So what we will need to do is 
- Split the features into categorical and numerical features.

After that is done, we will need to 
- Encode the categorical ones differently so they are not integers, we can achieve this by using one hot encoding.

### Splitting the features into categorical and numerical features

By using the dataset.info(), we can see what features are numerical and integer(categorical).
We need to be cautious to not assume all the integers are categorical.

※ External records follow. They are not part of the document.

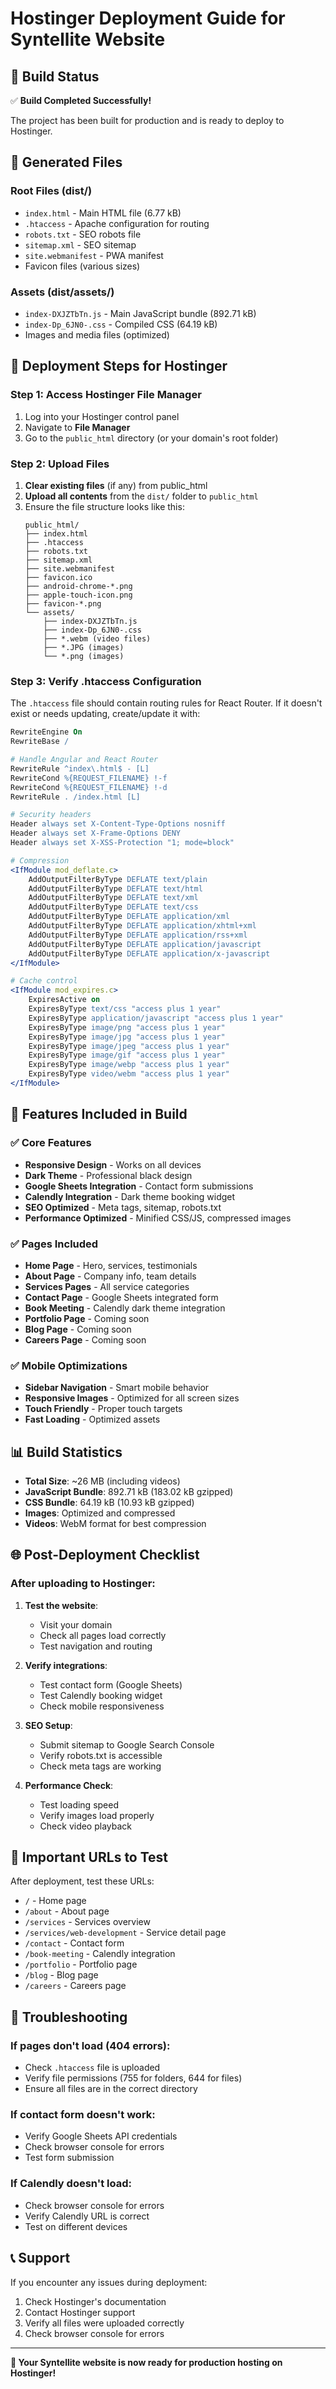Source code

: # Hostinger Deployment Guide for Syntellite Website

## 🎯 Build Status

✅ **Build Completed Successfully!**

The project has been built for production and is ready to deploy to Hostinger.

## 📁 Generated Files

### Root Files (dist/)

- `index.html` - Main HTML file (6.77 kB)
- `.htaccess` - Apache configuration for routing
- `robots.txt` - SEO robots file
- `sitemap.xml` - SEO sitemap
- `site.webmanifest` - PWA manifest
- Favicon files (various sizes)

### Assets (dist/assets/)

- `index-DXJZTbTn.js` - Main JavaScript bundle (892.71 kB)
- `index-Dp_6JN0-.css` - Compiled CSS (64.19 kB)
- Images and media files (optimized)

## 🚀 Deployment Steps for Hostinger

### Step 1: Access Hostinger File Manager

1. Log into your Hostinger control panel
2. Navigate to **File Manager**
3. Go to the `public_html` directory (or your domain's root folder)

### Step 2: Upload Files

1. **Clear existing files** (if any) from public_html
2. **Upload all contents** from the `dist/` folder to `public_html`
3. Ensure the file structure looks like this:
   ```
   public_html/
   ├── index.html
   ├── .htaccess
   ├── robots.txt
   ├── sitemap.xml
   ├── site.webmanifest
   ├── favicon.ico
   ├── android-chrome-*.png
   ├── apple-touch-icon.png
   ├── favicon-*.png
   └── assets/
       ├── index-DXJZTbTn.js
       ├── index-Dp_6JN0-.css
       ├── *.webm (video files)
       ├── *.JPG (images)
       └── *.png (images)
   ```

### Step 3: Verify .htaccess Configuration

The `.htaccess` file should contain routing rules for React Router. If it doesn't exist or needs updating, create/update it with:

```apache
RewriteEngine On
RewriteBase /

# Handle Angular and React Router
RewriteRule ^index\.html$ - [L]
RewriteCond %{REQUEST_FILENAME} !-f
RewriteCond %{REQUEST_FILENAME} !-d
RewriteRule . /index.html [L]

# Security headers
Header always set X-Content-Type-Options nosniff
Header always set X-Frame-Options DENY
Header always set X-XSS-Protection "1; mode=block"

# Compression
<IfModule mod_deflate.c>
    AddOutputFilterByType DEFLATE text/plain
    AddOutputFilterByType DEFLATE text/html
    AddOutputFilterByType DEFLATE text/xml
    AddOutputFilterByType DEFLATE text/css
    AddOutputFilterByType DEFLATE application/xml
    AddOutputFilterByType DEFLATE application/xhtml+xml
    AddOutputFilterByType DEFLATE application/rss+xml
    AddOutputFilterByType DEFLATE application/javascript
    AddOutputFilterByType DEFLATE application/x-javascript
</IfModule>

# Cache control
<IfModule mod_expires.c>
    ExpiresActive on
    ExpiresByType text/css "access plus 1 year"
    ExpiresByType application/javascript "access plus 1 year"
    ExpiresByType image/png "access plus 1 year"
    ExpiresByType image/jpg "access plus 1 year"
    ExpiresByType image/jpeg "access plus 1 year"
    ExpiresByType image/gif "access plus 1 year"
    ExpiresByType image/webp "access plus 1 year"
    ExpiresByType video/webm "access plus 1 year"
</IfModule>
```

## 🔧 Features Included in Build

### ✅ Core Features

- **Responsive Design** - Works on all devices
- **Dark Theme** - Professional black design
- **Google Sheets Integration** - Contact form submissions
- **Calendly Integration** - Dark theme booking widget
- **SEO Optimized** - Meta tags, sitemap, robots.txt
- **Performance Optimized** - Minified CSS/JS, compressed images

### ✅ Pages Included

- **Home Page** - Hero, services, testimonials
- **About Page** - Company info, team details
- **Services Pages** - All service categories
- **Contact Page** - Google Sheets integrated form
- **Book Meeting** - Calendly dark theme integration
- **Portfolio Page** - Coming soon
- **Blog Page** - Coming soon
- **Careers Page** - Coming soon

### ✅ Mobile Optimizations

- **Sidebar Navigation** - Smart mobile behavior
- **Responsive Images** - Optimized for all screen sizes
- **Touch Friendly** - Proper touch targets
- **Fast Loading** - Optimized assets

## 📊 Build Statistics

- **Total Size**: ~26 MB (including videos)
- **JavaScript Bundle**: 892.71 kB (183.02 kB gzipped)
- **CSS Bundle**: 64.19 kB (10.93 kB gzipped)
- **Images**: Optimized and compressed
- **Videos**: WebM format for best compression

## 🌐 Post-Deployment Checklist

### After uploading to Hostinger:

1. **Test the website**:

   - Visit your domain
   - Check all pages load correctly
   - Test navigation and routing

2. **Verify integrations**:

   - Test contact form (Google Sheets)
   - Test Calendly booking widget
   - Check mobile responsiveness

3. **SEO Setup**:

   - Submit sitemap to Google Search Console
   - Verify robots.txt is accessible
   - Check meta tags are working

4. **Performance Check**:
   - Test loading speed
   - Verify images load properly
   - Check video playback

## 🔗 Important URLs to Test

After deployment, test these URLs:

- `/` - Home page
- `/about` - About page
- `/services` - Services overview
- `/services/web-development` - Service detail page
- `/contact` - Contact form
- `/book-meeting` - Calendly integration
- `/portfolio` - Portfolio page
- `/blog` - Blog page
- `/careers` - Careers page

## 🚨 Troubleshooting

### If pages don't load (404 errors):

- Check `.htaccess` file is uploaded
- Verify file permissions (755 for folders, 644 for files)
- Ensure all files are in the correct directory

### If contact form doesn't work:

- Verify Google Sheets API credentials
- Check browser console for errors
- Test form submission

### If Calendly doesn't load:

- Check browser console for errors
- Verify Calendly URL is correct
- Test on different devices

## 📞 Support

If you encounter any issues during deployment:

1. Check Hostinger's documentation
2. Contact Hostinger support
3. Verify all files were uploaded correctly
4. Check browser console for errors

---

**🎉 Your Syntellite website is now ready for production hosting on Hostinger!**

For instance, age, is not a catagorical feature even though it's an integer.

The numerical:

- 6,   Previous qualification (grade)                  , float64
- 12,  Admission grade                                 , float64
- 25,  Curricular units 1st sem (grade)                , float64
- 31,  Curricular units 2nd sem (grade)                , float64
- 33,  Unemployment rate                               , float64
- 34,  Inflation rate                                  , float64
- 35,  GDP                                             , float64

The target: 
- 36  Target,  object, which is three categories, encoded as ints. (dropout, enrolled, and graduate)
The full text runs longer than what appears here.